[Dataset items]
┌──

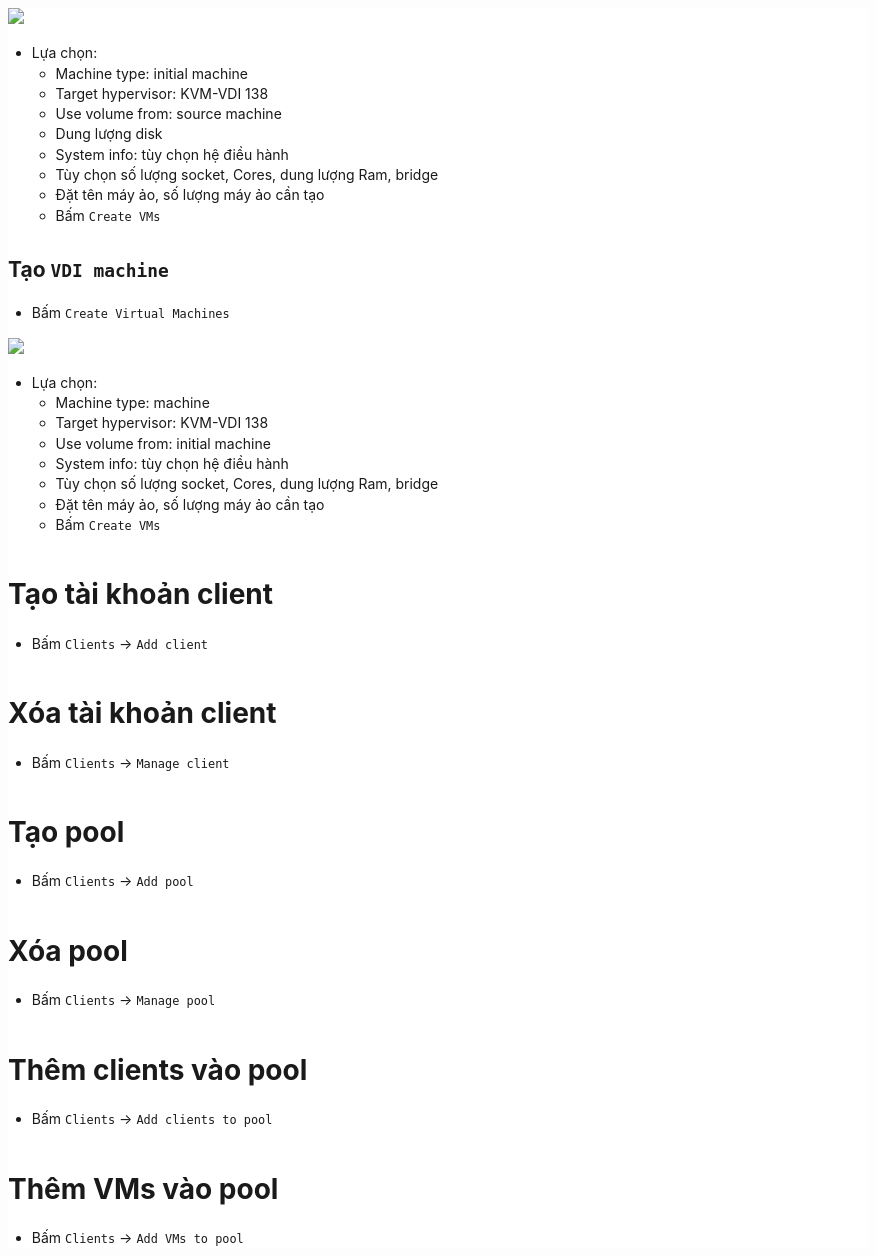 <img src="https://i.imgur.com/secgxwO.png">

- Lựa chọn:
	- Machine type: initial machine
	- Target hypervisor: KVM-VDI 138
	- Use volume from: source machine
	- Dung lượng disk
	- System info: tùy chọn hệ điều hành
	- Tùy chọn số lượng socket, Cores, dung lượng Ram, bridge
	- Đặt tên máy ảo, số lượng máy ảo cần tạo 
	- Bấm `Create VMs`

## Tạo `VDI machine`
- Bấm `Create Virtual Machines`

<img src="https://i.imgur.com/oBAOJFl.png">

- Lựa chọn:
	- Machine type:  machine
	- Target hypervisor: KVM-VDI 138
	- Use volume from: initial machine
	- System info: tùy chọn hệ điều hành
	- Tùy chọn số lượng socket, Cores, dung lượng Ram, bridge
	- Đặt tên máy ảo, số lượng máy ảo cần tạo 
	- Bấm `Create VMs`
	
# Tạo tài khoản client
- Bấm `Clients` -> `Add client`


# Xóa tài khoản client
- Bấm `Clients` -> `Manage client`


# Tạo pool
- Bấm `Clients` -> `Add pool`


# Xóa pool
- Bấm `Clients` -> `Manage pool`


# Thêm clients vào pool
- Bấm `Clients` -> `Add clients to pool`


# Thêm VMs vào pool
- Bấm `Clients` -> `Add VMs to pool`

└──

**What to produce**:
Only a number is asked for here: the count of lines in the records that hold "volume".

**Problem solution**:
2